Oil Hits $100 as Fed’s Inflation Victory Lap Gets Interrupted
Oil’s surge back above $100 overnight — despite strategic reserve releases and reassuring Fed speeches — just shattered the neat little narrative that inflation was finally under control. Iran’s escalating shipping attacks in the Persian Gulf sent WTI crude up another 8% to $101.20, erasing weeks of careful central bank messaging in a matter of hours.
Here’s the uncomfortable truth bond markets are starting to price in: the Fed’s 2% inflation target was never about energy prices cooperating forever. Core CPI at 2.16% looked perfect last month, but that math assumed oil would stay well-behaved around $75. Now crude is 35% higher than its February average, and every dollar above $90 adds roughly 0.1 percentage points to headline inflation over the next three months. Denmark telling citizens to avoid driving isn’t just dramatic — it’s a preview of how quickly energy shocks can flip consumer behavior.

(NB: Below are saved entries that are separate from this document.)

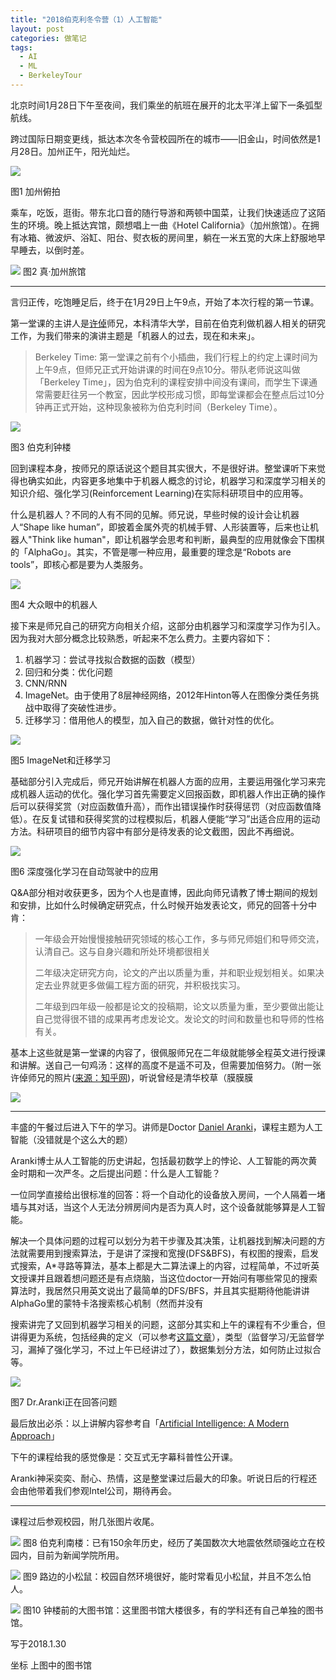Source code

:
 ```yaml
---
title: "2018伯克利冬令营（1）人工智能"
layout: post
categories: 做笔记
tags:
  - AI
  - ML
  - BerkeleyTour
---
```




北京时间1月28日下午至夜间，我们乘坐的航班在展开的北太平洋上留下一条弧型航线。

<!-- more -->

跨过国际日期变更线，抵达本次冬令营校园所在的城市——旧金山，时间依然是1月28日。加州正午，阳光灿烂。

![](http://ohn6qfqhe.bkt.clouddn.com/day1-1.jpeg)

图1 加州俯拍

乘车，吃饭，逛街。带东北口音的随行导游和两顿中国菜，让我们快速适应了这陌生的环境。晚上抵达宾馆，颇想唱上一曲《Hotel California》（加州旅馆）。在拥有冰箱、微波炉、浴缸、阳台、熨衣板的房间里，躺在一米五宽的大床上舒服地早早睡去，以倒时差。

![](http://ohn6qfqhe.bkt.clouddn.com/day1-2.jpeg)
图2 真·加州旅馆

---

言归正传，吃饱睡足后，终于在1月29日上午9点，开始了本次行程的第一节课。

第一堂课的主讲人是[许倬](https://www.linkedin.com/in/zhuo-xu-joe/)师兄，本科清华大学，目前在伯克利做机器人相关的研究工作，为我们带来的演讲主题是「机器人的过去，现在和未来」。

> Berkeley Time: 第一堂课之前有个小插曲，我们行程上的约定上课时间为上午9点，但师兄正式开始讲课的时间在9点10分。带队老师说这叫做「Berkeley Time」，因为伯克利的课程安排中间没有课间，而学生下课通常需要赶往另一个教室，因此学校形成习惯，即每堂课都会在整点后过10分钟再正式开始，这种现象被称为伯克利时间（Berkeley Time）。

![](http://ohn6qfqhe.bkt.clouddn.com/day1-3.jpeg)

图3 伯克利钟楼

回到课程本身，按师兄的原话说这个题目其实很大，不是很好讲。整堂课听下来觉得也确实如此，内容更多地集中于机器人概念的讨论，机器学习和深度学习相关的知识介绍、强化学习(Reinforcement Learning)在实际科研项目中的应用等。

什么是机器人？不同的人有不同的见解。师兄说，早些时候的设计会让机器人“Shape like human”，即披着金属外壳的机械手臂、人形装置等，后来也让机器人"Think like human"，即让机器学会思考和判断，最典型的应用就像会下围棋的「AlphaGo」。其实，不管是哪一种应用，最重要的理念是“Robots are tools”，即核心都是要为人类服务。

![](http://ohn6qfqhe.bkt.clouddn.com/day1-4.jpg)

图4 大众眼中的机器人

接下来是师兄自己的研究方向相关介绍，这部分由机器学习和深度学习作为引入。因为我对大部分概念比较熟悉，听起来不怎么费力。主要内容如下：

1. 机器学习：尝试寻找拟合数据的函数（模型）
2. 回归和分类：优化问题
3. CNN/RNN
4. ImageNet。由于使用了8层神经网络，2012年Hinton等人在图像分类任务挑战中取得了突破性进步。
5. 迁移学习：借用他人的模型，加入自己的数据，做针对性的优化。

![](http://ohn6qfqhe.bkt.clouddn.com/day1-5.jpeg)

图5 ImageNet和迁移学习

基础部分引入完成后，师兄开始讲解在机器人方面的应用，主要运用强化学习来完成机器人运动的优化。强化学习首先需要定义回报函数，即机器人作出正确的操作后可以获得奖赏（对应函数值升高），而作出错误操作时获得惩罚（对应函数值降低）。在反复试错和获得奖赏的过程模拟后，机器人便能“学习”出适合应用的运动方法。科研项目的细节内容中有部分是待发表的论文截图，因此不再细说。

![](http://ohn6qfqhe.bkt.clouddn.com/day1-6.jpeg)

图6 深度强化学习在自动驾驶中的应用

Q&A部分相对收获更多，因为个人也是直博，因此向师兄请教了博士期间的规划和安排，比如什么时候确定研究点，什么时候开始发表论文，师兄的回答十分中肯：

> 一年级会开始慢慢接触研究领域的核心工作，多与师兄师姐们和导师交流，认清自己。这与自身兴趣和所处环境都很相关
>
> 二年级决定研究方向，论文的产出以质量为重，并和职业规划相关。如果决定去业界就更多做偏工程方面的研究，并积极找实习。
>
> 二年级到四年级一般都是论文的投稿期，论文以质量为重，至少要做出能让自己觉得很不错的成果再考虑发论文。发论文的时间和数量也和导师的性格有关。

基本上这些就是第一堂课的内容了，很佩服师兄在二年级就能够全程英文进行授课和讲解。送自己一句鸡汤：这样的高度不是遥不可及，但需要加倍努力。（附一张许倬师兄的照片([来源：知乎网](https://www.zhihu.com/people/zhuo-xu-3/activities))，听说曾经是清华校草（膜膜膜

![](http://ohn6qfqhe.bkt.clouddn.com/day1-7.jpeg)

---

丰盛的午餐过后进入下午的学习。讲师是Doctor [Daniel Aranki](https://people.eecs.berkeley.edu/~daranki/)，课程主题为人工智能（没错就是个这么大的题）

Aranki博士从人工智能的历史讲起，包括最初数学上的悖论、人工智能的两次黄金时期和一次严冬。之后提出问题：什么是人工智能？

一位同学直接给出很标准的回答：将一个自动化的设备放入房间，一个人隔着一堵墙与其对话，当这个人无法分辨房间内是否为真人时，这个设备就能够算是人工智能。


解决一个具体问题的过程可以划分为若干步骤及其决策，让机器找到解决问题的方法就需要用到搜索算法，于是讲了深搜和宽搜(DFS&BFS)，有权图的搜索，启发式搜索，A*寻路等算法，基本上都是大二算法课上的内容，过程简单，不过听英文授课并且跟着想问题还是有点烧脑，当这位doctor一开始问有哪些常见的搜索算法时，我居然只用英文说出了最简单的DFS/BFS，并且其实挺期待他能讲讲AlphaGo里的蒙特卡洛搜索核心机制（然而并没有

搜索讲完了又回到机器学习相关的问题，这部分其实和上午的课程有不少重合，但讲得更为系统，包括经典的定义（可以参考[这篇文章]()），类型（监督学习/无监督学习，漏掉了强化学习，不过上午已经讲过了），数据集划分方法，如何防止过拟合等。

![](http://ohn6qfqhe.bkt.clouddn.com/day1-8.jpg)

图7 Dr.Aranki正在回答问题

最后放出必杀：以上讲解内容参考自「[Artificial Intelligence: A Modern Approach](http://aima.cs.berkeley.edu/)」

下午的课程给我的感觉像是：交互式无字幕科普性公开课。

Aranki神采奕奕、耐心、热情，这是整堂课过后最大的印象。听说日后的行程还会由他带着我们参观Intel公司，期待再会。

---

课程过后参观校园，附几张图片收尾。

![](http://ohn6qfqhe.bkt.clouddn.com/day1-10.jpg)
图8 伯克利南楼：已有150余年历史，经历了美国数次大地震依然顽强屹立在校园内，目前为新闻学院所用。

![](http://ohn6qfqhe.bkt.clouddn.com/day1-9.jpg)
图9 路边的小松鼠：校园自然环境很好，能时常看见小松鼠，并且不怎么怕人。

![](http://ohn6qfqhe.bkt.clouddn.com/day1-12.jpeg)
图10 钟楼前的大图书馆：这里图书馆大楼很多，有的学科还有自己单独的图书馆。



写于2018.1.30

坐标 上图中的图书馆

The 10-year Treasury’s climb to 4.15% tells you bond investors already see the math changing. That’s a 23 basis point move in just two weeks, and it’s happening while the 2-year sits relatively calm at 3.57%. This isn’t about Fed policy uncertainty — it’s about inflation uncertainty. When long-term bonds sell off faster than short-term ones, the market is pricing in persistent price pressures, not temporary spikes.